RE: Buffering when connecting streams

2022-01-18 Thread Alexis Sarda-Espinosa
Hi again everyone,

It’s been a while, so first of all happy new year :)

I was revisiting this discussion and started looking at the code. However, it 
seems that all of the overloads of ConnectedStreams#process expect a 
CoProcessFunction or the Keyed counterpart, so I don’t think I can inject a 
custom TwoInputStreamOperator.

After a quick glance at the joining documentation, I wonder if I could 
accomplish what I want with a window/interval join of streams. If so, I might 
be able to avoid using state in the join function, but if I can’t avoid it, is 
it possible to use managed state in a (Process)JoinFunction? The join needs 
keys, but I don’t know if the resulting stream counts as keyed from the state’s 
point of view.

Regards,
Alexis.

From: Piotr Nowojski 
Sent: Montag, 6. Dezember 2021 08:43
To: David Morávek 
Cc: Alexis Sarda-Espinosa ; 
user@flink.apache.org
Subject: Re: Buffering when connecting streams

Hi Alexis and David,

This actually can not happen. There are mechanisms in the code to make sure 
none of the input is starved IF there is some data to be read.

The only time when input can be blocked is during the alignment phase of 
aligned checkpoints under back pressure. If there was a back pressure in your 
job it could have easily happened that checkpoint barriers would flow through 
the job graph to the CoProcessKeyedCoProcessFunction on one of the paths much 
quicker then the other, causing this faster path to be blocked until the other 
side catched up. But that would happen only during the alignment phase of the 
checkpoint, so without a backpressure for a very short period of time.

Piotrek

czw., 2 gru 2021 o 18:23 David Morávek 
mailto:d...@apache.org>> napisał(a):
I think this could happen, but I have a very limited knowledge about how the 
input gates work internally. @Piotr could definitely provide some more insight 
here.

D.

On Thu, Dec 2, 2021 at 5:54 PM Alexis Sarda-Espinosa 
mailto:alexis.sarda-espin...@microfocus.com>>
 wrote:
I do have some logic with timers today, but it’s indeed not ideal.

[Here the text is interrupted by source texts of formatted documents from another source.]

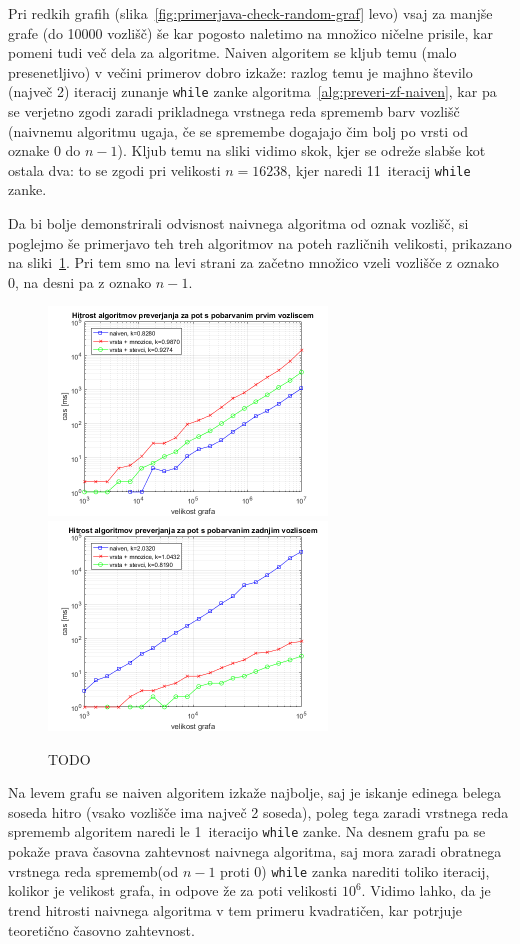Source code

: \documentclass[12pt,a4paper,twoside]{article}
\theoremstyle{definition} %
\theoremstyle{plain} %
\numberwithin{equation}{section}  %
\begin{document}
Pri redkih grafih (slika~\ref{fig:primerjava-check-random-graf} levo) vsaj za manjše grafe (do 10000 vozlišč) še kar pogosto naletimo na množico ničelne prisile, kar pomeni tudi več dela za algoritme. Naiven algoritem se kljub temu (malo presenetljivo) v večini primerov dobro izkaže: razlog temu je majhno število (največ 2) iteracij zunanje \texttt{while} zanke algoritma~\ref{alg:preveri-zf-naiven}, kar pa se verjetno zgodi zaradi prikladnega vrstnega reda sprememb barv vozlišč (naivnemu algoritmu ugaja, če se spremembe dogajajo čim bolj po vrsti od oznake 0 do $n-1$). Kljub temu na sliki vidimo skok, kjer se odreže slabše kot ostala dva: to se zgodi pri velikosti $n=16238$, kjer naredi 11~iteracij \texttt{while} zanke. 

Da bi bolje demonstrirali odvisnost naivnega algoritma od oznak vozlišč, si poglejmo še primerjavo teh treh algoritmov na poteh različnih velikosti, prikazano na sliki~\ref{fig:primerjava-check-pot}. Pri tem smo na levi strani za začetno množico vzeli vozlišče z oznako 0, na desni pa z oznako $n-1$.
\begin{figure}[h]
    \centering
    \includegraphics[width=210pt]{koda/results/plots/pot_prvo_vozlisce.png}
    \includegraphics[width=210pt]{koda/results/plots/pot_zadnje_vozlisce.png}
    \caption{TODO}
    \label{fig:primerjava-check-pot}
\end{figure}
Na levem grafu se naiven algoritem izkaže najbolje, saj je iskanje edinega belega soseda hitro (vsako vozlišče ima največ 2 soseda), poleg tega zaradi vrstnega reda sprememb algoritem naredi le 1~iteracijo \texttt{while} zanke. Na desnem grafu pa se pokaže prava časovna zahtevnost naivnega algoritma, saj mora zaradi obratnega vrstnega reda sprememb(od $n-1$ proti 0) \texttt{while} zanka narediti toliko iteracij, kolikor je velikost grafa, in odpove že za poti velikosti $10^6$. Vidimo lahko, da je trend hitrosti naivnega algoritma v tem primeru kvadratičen, kar potrjuje teoretično časovno zahtevnost. 
\end{document}

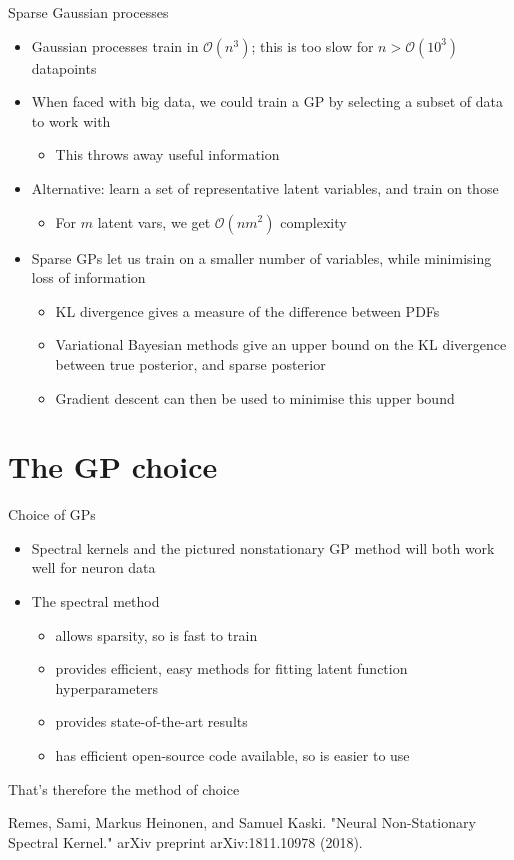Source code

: \documentclass[presentation]{beamer}
\begin{document}
\begin{frame}[label={sec:org4542752}]{Sparse Gaussian processes}
\begin{itemize}
\item Gaussian processes train in \(\mathcal{O}(n^3)\); this is too slow for \(n>\mathcal{O}(10^3)\) datapoints
\item When faced with big data, we could train a GP by selecting a subset of data to work with
\begin{itemize}
\item This throws away useful information
\end{itemize}
\item Alternative: learn a set of representative latent variables, and train on those
\begin{itemize}
\item For \(m\) latent vars, we get \(\mathcal{O}(nm^2)\) complexity
\end{itemize}
\item Sparse GPs let us train on a smaller number of variables, while minimising loss of information
\begin{itemize}
\item KL divergence gives a measure of the difference between PDFs
\item Variational Bayesian methods give an upper bound on the KL divergence between true posterior, and sparse posterior
\item Gradient descent can then be used to minimise this upper bound
\end{itemize}
\end{itemize}
\end{frame}


\section{The GP choice}
\label{sec:orgc7fe757}
\begin{frame}[label={sec:org712d0cf}]{Choice of GPs}
\begin{itemize}
\item Spectral kernels and the pictured nonstationary GP method will both work well for neuron data
\item The spectral method
\begin{itemize}
\item allows sparsity, so is fast to train
\item provides efficient, easy methods for fitting latent function hyperparameters
\item provides state-of-the-art results
\item has efficient open-source code available, so is easier to use
\end{itemize}
\end{itemize}

That's therefore the method of choice

\vfill

Remes, Sami, Markus Heinonen, and Samuel Kaski. "Neural Non-Stationary Spectral Kernel." arXiv preprint arXiv:1811.10978 (2018).
\end{frame}
\end{document}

I guess I’ll 
have a look at TwoInputStreamOperator, but I do have related questions. You 
mentioned a sample scenario of "processing backlog" where windows fire very 
quickly; could it happen that, in such a situation, the framework calls the 
operator’s processElement1 continuously (even for several minutes) before 
calling processElement2 a single time? How does the framework decide when to 
switch the stream processing when the streams are connected?

Regards,
Alexis.

From: David Morávek mailto:d...@apache.org>>
Sent: Donnerstag, 2. Dezember 2021 17:18
To: Alexis Sarda-Espinosa 
mailto:alexis.sarda-espin...@microfocus.com>>
Cc: user@flink.apache.org<mailto:user@flink.apache.org>
Subject: Re: Buffering when connecting streams

Even with the TwoInputStreamOperator you can not "halt" the processing. You 
need to buffer these elements for example in the ListState for later 
processing. At the time the watermark of the second stream arrives, you can 
process all buffered elements that satisfy the condition.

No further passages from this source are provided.